PPARα Activation-Mediated Testosterone Reduction as the Key Adverse Outcome Pathway for Cd-Induced Male Infertility: A Novel Integrated Approach

Cadmium (Cd)-induced male infertility and its mechanisms have been widely studied, but systematic construction of an adverse outcome pathway (AOP) network and identification of key AOPs remained unknown. This study integrated network toxicology, single-cell sequencing, NHANES research, animal experiments, and molecular modeling to construct an AOP network and identify the key AOP for Cd-induced male infertility.

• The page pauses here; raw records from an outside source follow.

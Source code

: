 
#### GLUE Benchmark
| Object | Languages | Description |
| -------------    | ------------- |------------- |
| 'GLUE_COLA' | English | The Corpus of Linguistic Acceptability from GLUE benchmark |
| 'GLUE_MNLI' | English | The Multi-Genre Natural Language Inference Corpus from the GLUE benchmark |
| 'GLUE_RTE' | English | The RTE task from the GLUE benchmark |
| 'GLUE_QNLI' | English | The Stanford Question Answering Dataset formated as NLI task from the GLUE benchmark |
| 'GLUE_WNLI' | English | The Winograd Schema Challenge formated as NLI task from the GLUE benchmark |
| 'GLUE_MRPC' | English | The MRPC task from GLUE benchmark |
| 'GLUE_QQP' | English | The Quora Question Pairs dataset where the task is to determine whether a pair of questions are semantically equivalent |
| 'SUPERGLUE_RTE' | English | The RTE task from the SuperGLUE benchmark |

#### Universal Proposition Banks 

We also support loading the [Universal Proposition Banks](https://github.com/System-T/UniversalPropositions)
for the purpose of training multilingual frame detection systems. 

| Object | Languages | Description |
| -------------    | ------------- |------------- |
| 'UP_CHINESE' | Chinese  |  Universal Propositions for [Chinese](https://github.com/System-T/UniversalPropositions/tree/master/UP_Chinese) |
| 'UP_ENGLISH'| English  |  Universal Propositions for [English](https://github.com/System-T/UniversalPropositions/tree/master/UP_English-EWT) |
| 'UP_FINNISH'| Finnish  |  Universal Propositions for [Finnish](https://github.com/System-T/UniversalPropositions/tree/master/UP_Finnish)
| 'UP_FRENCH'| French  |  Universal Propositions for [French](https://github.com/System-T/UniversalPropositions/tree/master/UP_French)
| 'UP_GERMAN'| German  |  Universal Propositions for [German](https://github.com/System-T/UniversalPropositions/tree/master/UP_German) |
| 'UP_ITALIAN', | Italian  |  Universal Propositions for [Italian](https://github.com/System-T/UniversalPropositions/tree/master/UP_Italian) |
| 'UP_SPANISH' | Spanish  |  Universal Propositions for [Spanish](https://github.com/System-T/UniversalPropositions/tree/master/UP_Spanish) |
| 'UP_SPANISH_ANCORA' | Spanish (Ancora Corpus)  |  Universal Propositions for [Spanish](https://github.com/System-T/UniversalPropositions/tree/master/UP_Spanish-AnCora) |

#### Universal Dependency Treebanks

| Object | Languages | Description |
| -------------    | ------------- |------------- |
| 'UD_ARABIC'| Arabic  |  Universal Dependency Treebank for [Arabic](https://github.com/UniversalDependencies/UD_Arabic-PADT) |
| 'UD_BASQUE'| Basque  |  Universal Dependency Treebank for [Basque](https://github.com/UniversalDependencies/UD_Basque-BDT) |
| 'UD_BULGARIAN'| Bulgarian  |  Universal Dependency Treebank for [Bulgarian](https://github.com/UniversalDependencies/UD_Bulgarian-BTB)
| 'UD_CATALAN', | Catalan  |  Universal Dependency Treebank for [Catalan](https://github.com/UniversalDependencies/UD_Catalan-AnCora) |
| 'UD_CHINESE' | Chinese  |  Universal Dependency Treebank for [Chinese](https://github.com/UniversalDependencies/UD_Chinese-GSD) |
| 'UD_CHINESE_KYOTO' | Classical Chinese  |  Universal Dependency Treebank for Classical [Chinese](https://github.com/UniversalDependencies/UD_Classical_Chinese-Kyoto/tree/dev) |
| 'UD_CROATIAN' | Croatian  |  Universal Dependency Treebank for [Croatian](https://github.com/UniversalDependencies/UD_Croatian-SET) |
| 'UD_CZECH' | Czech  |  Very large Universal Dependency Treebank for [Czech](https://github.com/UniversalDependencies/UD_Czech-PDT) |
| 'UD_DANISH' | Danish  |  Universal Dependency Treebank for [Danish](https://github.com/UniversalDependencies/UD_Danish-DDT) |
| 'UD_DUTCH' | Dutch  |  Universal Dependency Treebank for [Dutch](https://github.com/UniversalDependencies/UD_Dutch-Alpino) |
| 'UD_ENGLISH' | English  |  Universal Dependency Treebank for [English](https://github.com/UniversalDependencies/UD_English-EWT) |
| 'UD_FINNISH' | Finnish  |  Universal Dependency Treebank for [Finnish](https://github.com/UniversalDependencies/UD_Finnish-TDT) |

We constructed an AOP network comprising 9 AOPs and confirmed that PPARα activation leading to testosterone reduction and subsequent male infertility is the key AOP. Single-cell sequencing analysis showed downregulation of testosterone synthesis genes (Cyp11a1) in Cd-exposed Leydig cells, whereas NHANES data showed a threshold effect between blood Cd (about 1.17 μg/L) and serum testosterone, indicating that high Cd exposure can reduce serum testosterone levels. Subnetwork analysis prioritized PPARα activation and increased the number of reactive oxygen species as potential critical MIEs. In vivo experiments further validated that the PPARα inhibitor (GW6471) more effectively reversed Cd-evoked sperm count reduction than the antioxidant N-acetylcysteine. Taken together, these results validated PPARα activation-mediated testosterone reduction as the key pathway for Cd-induced male infertility and established a novel integrative paradigm for identifying key AOPs in environmental toxicology.